» **RECORDS PROVIDED**:
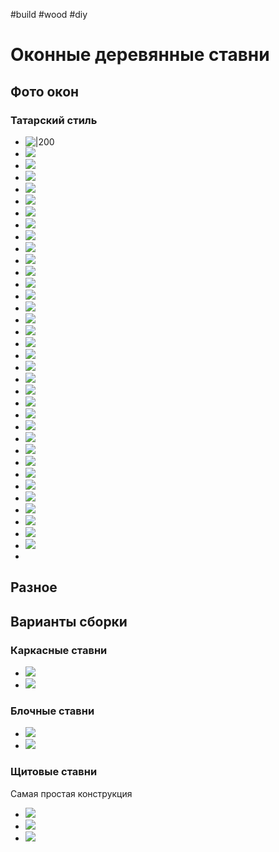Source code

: #build #wood #diy 

# Оконные деревянные ставни
## Фото окон
### Татарский стиль
- ![|200](image001.jpg)
- ![](stavni-na-okna-294282564%201.jpg)
- ![](1668195565_54-daeger-club-p-okno-na-tatarskom-dizain-krasivo-61.jpg)
- ![](1668195539_56-daeger-club-p-okno-na-tatarskom-dizain-krasivo-63.jpg)
- ![](1668195546_45-daeger-club-p-okno-na-tatarskom-dizain-krasivo-50.jpg)
- ![](1668195520_17-daeger-club-p-okno-na-tatarskom-dizain-krasivo-17.jpg)
-  ![](44975c2cac8b8f2041b71f5c729815c9.jpeg)
- ![](image_5991a1e66ba322.jpg)
- ![](1680175279_obstanovka-club-p-tatarskaya-izba-snaruzhi-pinterest-20.jpg)
- ![](1668195612_52-daeger-club-p-okno-na-tatarskom-dizain-krasivo-58.jpg)
- ![](1680175261_obstanovka-club-p-tatarskaya-izba-snaruzhi-pinterest-28.jpg)
- ![](1680175251_obstanovka-club-p-tatarskaya-izba-snaruzhi-pinterest-41.jpg)
- ![](1680175299_obstanovka-club-p-tatarskaya-izba-snaruzhi-pinterest-47.jpg)
- ![](1680175312_obstanovka-club-p-tatarskaya-izba-snaruzhi-pinterest-51.jpg)
- ![](1680175301_obstanovka-club-p-tatarskaya-izba-snaruzhi-pinterest-34.jpg)
- ![](1680175279_obstanovka-club-p-tatarskaya-izba-snaruzhi-pinterest-39.jpg)
- ![](1680175325_obstanovka-club-p-tatarskaya-izba-snaruzhi-pinterest-59.jpg)
- ![](1680175323_obstanovka-club-p-tatarskaya-izba-snaruzhi-pinterest-35.jpg)
- ![](1680175346_obstanovka-club-p-tatarskaya-izba-snaruzhi-pinterest-43.jpg)
- ![](1680175361_obstanovka-club-p-tatarskaya-izba-snaruzhi-pinterest-70.jpg)
- ![](1680175279_obstanovka-club-p-tatarskaya-izba-snaruzhi-pinterest-42.jpg)
- ![](der8-2716870281.jpg)
- ![](09.jpg)
- ![](1674516555_gas-kvas-com-p-uzori-na-stavnyakh-derevenskogo-doma-risun-41.jpg)
- ![](1680175249_obstanovka-club-p-tatarskaya-izba-snaruzhi-pinterest-3.jpg)
- ![](1680175189_obstanovka-club-p-tatarskaya-izba-snaruzhi-pinterest-4.jpg)
- ![](1680175199_obstanovka-club-p-tatarskaya-izba-snaruzhi-pinterest-7.jpg)
- ![](1680175268_obstanovka-club-p-tatarskaya-izba-snaruzhi-pinterest-29.jpg)
- ![](1680175277_obstanovka-club-p-tatarskaya-izba-snaruzhi-pinterest-40.jpg)
- ![](1680175255_obstanovka-club-p-tatarskaya-izba-snaruzhi-pinterest-19.jpg)
- ![](1680175224_obstanovka-club-p-tatarskaya-izba-snaruzhi-pinterest-21.jpg)
- ![](1680175336_obstanovka-club-p-tatarskaya-izba-snaruzhi-pinterest-50.jpg)
- ![](1680175234_obstanovka-club-p-tatarskaya-izba-snaruzhi-pinterest-24.jpg)
- ![](1668195594_9-daeger-club-p-okno-na-tatarskom-dizain-krasivo-9.jpg)
- ![](1668195526_12-daeger-club-p-okno-na-tatarskom-dizain-krasivo-12.jpg)
- 


## Разное

## Варианты сборки
### Каркасные ставни
- ![](f6a9f5a1d9246ca74e9938362d49662f.png)
- ![](868e11e6f971d42afabef4fdb110d3d0.jpeg)

### Блочные ставни
- ![](e5f9076f6b610227d9fa1d2e6b74764a.jpeg)
- ![](5a94335fc2dbb75a2a465b31ebe17961%201.jpeg)

### Щитовые ставни
Самая простая конструкция
- ![](derevyannyie-stavni-na-okna-svoimi-rukami4.jpg)
- ![](85e89d256858baad11ebe777539fa8b6.jpeg)
- ![](633a1b884a82c31dea1125945e692578.jpeg)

» **EXERCISE BRIEF**: Scan the entries above, and wherever a line holds the string "ставни", copy it.

» **TASK RESPONSE**:
# Оконные деревянные ставни
### Каркасные ставни
### Блочные ставни
### Щитовые ставни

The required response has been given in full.